The 13.5 cm Kanone 09 (13.5 cm K 09) was a heavy breech-loading field artillery gun used by Germany in World War I. Built by Friedrich Krupp AG, in Essen, Germany, this gun was intended to supplement the 10 cm K 04. Only four of the sixteen built were in service at the outbreak of the war. It was withdrawn from service in 1915 as it was deemed to be too much gun for too little shell, but it was returned to service later in the war when the Allied blockade began to affect German ammunition production.

== Technical details ==
The breech was a horizontal Krupp guide shaft breech, the shell and propellant charge were separated. The hydraulic recoil brake had a maximum stopping distance of 1.42 m, and the mount was a one-piece box spar mount. The gun fired using wheeled belts and was easily maneuverable off-road.

==War trophies==
One of these guns was captured during the Battle of the Canal du Nord, on 29 September 1918, by the New Zealand Division. Two battalions of the Wellington Regiment were engaged in this action, which was part of an Allied attack on the Hindenburg Line. At the end of the war, the captured gun, Nr 4, and many other captured German weapons were sent to New Zealand as war trophies. In 1920, Nr 4 was given to the city of Wellington in honor of its soldiers. The gun, believed to be one of a few remaining in existence, is currently on public display in the Wellington Botanic Garden.

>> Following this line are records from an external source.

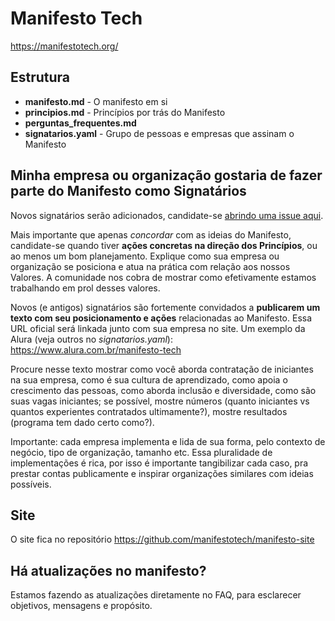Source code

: # Manifesto Tech

https://manifestotech.org/

## Estrutura

* **manifesto.md** - O manifesto em si
* **principios.md** - Princípios por trás do Manifesto
* **perguntas_frequentes.md**
* **signatarios.yaml** - Grupo de pessoas e empresas que assinam o Manifesto

## Minha empresa ou organização gostaria de fazer parte do Manifesto como Signatários

Novos signatários serão adicionados, candidate-se [abrindo uma issue aqui](https://github.com/manifestotech/manifestotech/issues/new/choose).

Mais importante que apenas *concordar* com as ideias do Manifesto, candidate-se quando tiver **ações concretas na direção dos Princípios**, ou ao menos um bom planejamento. Explique como sua empresa ou organização se posiciona e atua na prática com relação aos nossos Valores. A comunidade nos cobra de mostrar como efetivamente estamos trabalhando em prol desses valores.

Novos (e antigos) signatários são fortemente convidados a **publicarem um texto com seu posicionamento e ações** relacionadas ao Manifesto. Essa URL oficial será linkada junto com sua empresa no site. Um exemplo da Alura (veja outros no *signatarios.yaml*): https://www.alura.com.br/manifesto-tech

Procure nesse texto mostrar como você aborda contratação de iniciantes na sua empresa, como é sua cultura de aprendizado, como apoia o crescimento das pessoas, como aborda inclusão e diversidade, como são suas vagas iniciantes; se possível, mostre números (quanto iniciantes vs quantos experientes contratados ultimamente?), mostre resultados (programa tem dado certo como?).

Importante: cada empresa implementa e lida de sua forma, pelo contexto de negócio, tipo de organização, tamanho etc. Essa pluralidade de implementações é rica, por isso é importante tangibilizar cada caso, pra prestar contas publicamente e inspirar organizações similares com ideias possíveis.

## Site

O site fica no repositório https://github.com/manifestotech/manifesto-site

## Há atualizações no manifesto?

Estamos fazendo as atualizações diretamente no FAQ, para esclarecer objetivos, mensagens e propósito.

In 1921 the Channel Island of Guernsey received its share of the Allies' spoils of war, four K09 Kanon. Displayed near Victoria Tower in Saint Peter Port until in 1938 two having badly deteriorated, were scrapped. The remaining two were quickly buried in 1940 before the Island was occupied by German forces. Forgotten about, they were dug up in 1978 and are now again on display next to Victoria Tower.